■長南開拓記(58)~消えゆく前方後円墳~
六世紀前半の継体天皇の時代、また、継体天皇の子息である安閑~宣化~欽明の各天皇の時代は、ヤマト王権内部が不安定な状況であったと考えられています。ただ、欽明天皇の在位は五三九年~五七一年と長く、王権を徐々に安定させていったと考えられます。その中で頭角を現したのが蘇我稲目であり、以降、蘇我氏はその権勢を強めてゆきます。また、この時代は仏教公伝があった時代ですが、当初は王権周辺に留まっていた仏教が、やがて日本の政治や文化に深く浸透してゆくことは周知のとおりです。

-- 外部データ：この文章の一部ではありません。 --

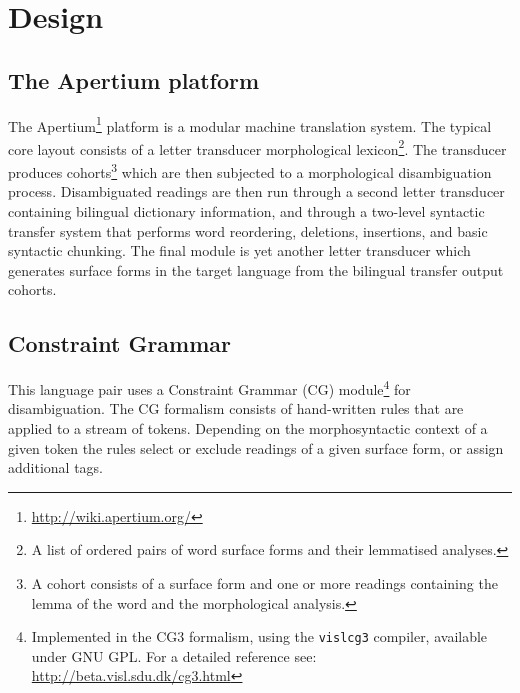 \section{Design}
\subsection{The Apertium platform}
\nocite{forcada2011apertium}
The Apertium\footnote{\url{http://wiki.apertium.org/}} platform is a
modular machine translation system. The typical core layout consists
of a letter transducer morphological lexicon\footnote{A list of
ordered pairs of word surface forms and their lemmatised
analyses.}. The transducer produces cohorts\footnote{A cohort 
consists of a surface form and one or more readings containing the lemma of the 
word and the morphological analysis.} which are then subjected to a
morphological disambiguation process.
%
Disambiguated readings are then run through a second letter transducer
containing bilingual dictionary information, and through a two-level
syntactic transfer system that performs word reordering, deletions,
insertions, and basic syntactic chunking.
%
The final module is yet another letter transducer which generates
surface forms in the target language from the bilingual transfer
output cohorts.

\subsection{Constraint Grammar}
This language pair uses a Constraint Grammar (CG)
module\footnote{Implemented in the CG3 formalism, using the
  \texttt{vislcg3} compiler, available under GNU GPL. For a detailed
  reference see: \url{http://beta.visl.sdu.dk/cg3.html}} for
disambiguation. The CG formalism consists of hand-written rules that
are applied to a stream of tokens. Depending on the morphosyntactic
context of a given token the rules select or exclude readings of a
given surface form, or assign additional tags.
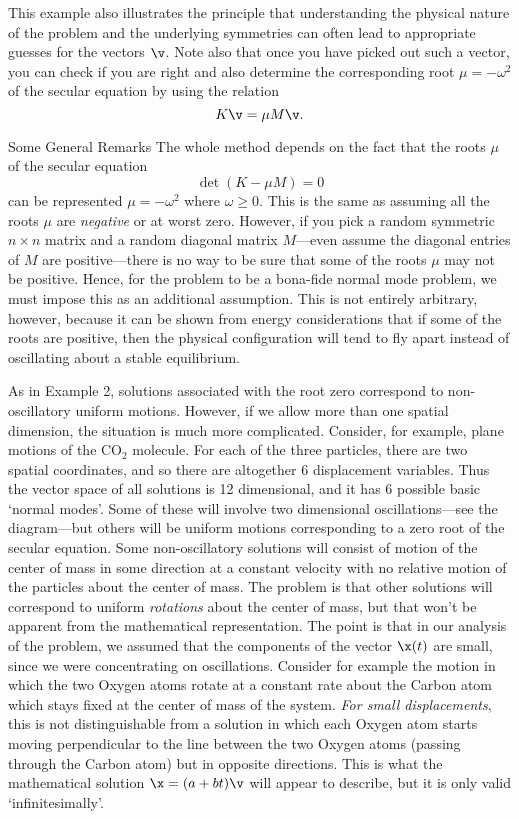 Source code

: This example also illustrates the principle that understanding
the physical nature of the problem and the underlying
symmetries can often lead to appropriate
guesses for the vectors $\v$.  Note also that once you have
picked out such a vector, you can check if you are right and also
determine the corresponding root $\mu = -\omega^2$ of the secular equation
by using the relation
$$
K\v = \mu M\v.
$$

\subhead Some General Remarks \endsubhead
The whole method depends on the fact that the roots $\mu$
of the secular equation
$$
\det(K - \mu M) = 0
$$
can be represented $\mu = -\omega^2$ where $\omega \ge 0$.   This
is the same as assuming all the roots $\mu$ are {\it negative\/}
or at worst zero.
However, if you pick a random symmetric $n\times n$ matrix and
a random diagonal matrix $M$---even assume the diagonal entries of
$M$ are positive---there is no way to be sure that 
some of the roots $\mu$ may not be positive.  Hence, for the problem
to be a bona-fide normal mode problem, we must impose this as
an additional assumption.   This is not entirely arbitrary,
however, because it can be shown from energy considerations that
if some of the roots are positive, then the physical configuration
will tend to fly apart instead of oscillating about a stable
equilibrium.  

As in Example 2, solutions associated with the root zero
correspond to non-oscillatory uniform motions.  However, if we
allow more than one spatial dimension, the situation is much
more complicated.   Consider, for example, plane
motions of the CO$_2$ molecule.  For each of the three
particles, there are two spatial coordinates, and so there
are altogether 6 displacement variables.  Thus the vector
space of all solutions is 12 dimensional,
and it has 6 possible basic `normal modes'.  Some
of these will involve two dimensional oscillations---see the
diagram---but others will be uniform motions corresponding to
a zero root of the secular equation.   
Some non-oscillatory solutions will consist of
  motion of the center of mass in some
direction at a constant velocity with no relative motion of the
particles about the center of mass.  
The problem is that other solutions will correspond to uniform
{\it rotations\/} about the center of mass, but that won't be apparent from
the mathematical representation.   The point is that in our analysis
of the problem, we assumed that the components of the vector $\x(t)$
are small, since we were concentrating on oscillations.  Consider
for example the motion in which the two Oxygen atoms rotate at a constant
rate about the Carbon atom which stays fixed at the center of mass
of the system.  {\it For small displacements\/}, this is not distinguishable
from a solution in which each Oxygen atom starts moving 
perpendicular to the line between the two Oxygen atoms 
(passing through  the Carbon atom) but in opposite directions. 
This is
what the mathematical solution $\x = (a + bt)\v$ will appear to
describe, but it is only valid `infinitesimally'.
\medskip
\centerline{}
\medskip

六世紀は古墳時代後期にあたり、これまで権威の象徴であった大型前方後円墳が、畿内を除いて、規模を縮小する傾向が見られるようになります。関東地方はこうした動きとは少し異なった様相が見られ、六世紀にも大型前方後円墳の築造が継続します。ただし、正確には関東全体ではなくて、群馬県~埼玉県北部・栃木県・茨城県・千葉県に多く、埼玉県南部~東京都~神奈川県は空白域に近い状況であるなど、かなり特異な様相が見られます。もっとも千葉県の場合は、六世紀前半に大型前方後円墳の規模に縮小傾向が見られ、畿内の混迷との関連性を指摘する意見もあります。六世紀後半になると、再び一〇〇メートル前後の大型前方後円墳が築造されるようになり、特に富津市の海岸平野(内裏塚古墳群/須恵国造)、木更津市の海岸平野(祇園・長須賀古墳群/馬来田国造)、山武市~横芝光町の台地上(武社国造)に集中しています。しかし、全国的には前方後円墳の時代は終息に向かっており、六世紀末には、この時代を代表する墳形だった前方後円墳が、ついに終焉を迎えます。千葉県でも基本的にこの流れは同じで、六世紀末~七世紀初頭には前方後円墳の築造は終了します。ところが、これまで大型前方後円墳が築造されなかった印波国造支配域に、なぜかこの時期、墳長七八メートルの前方後円墳・浅間山古墳が築造されるのです。しかも、築造時期については七世紀第2四半期とする説も出されており、その墳形の選択に不可解さが残ります。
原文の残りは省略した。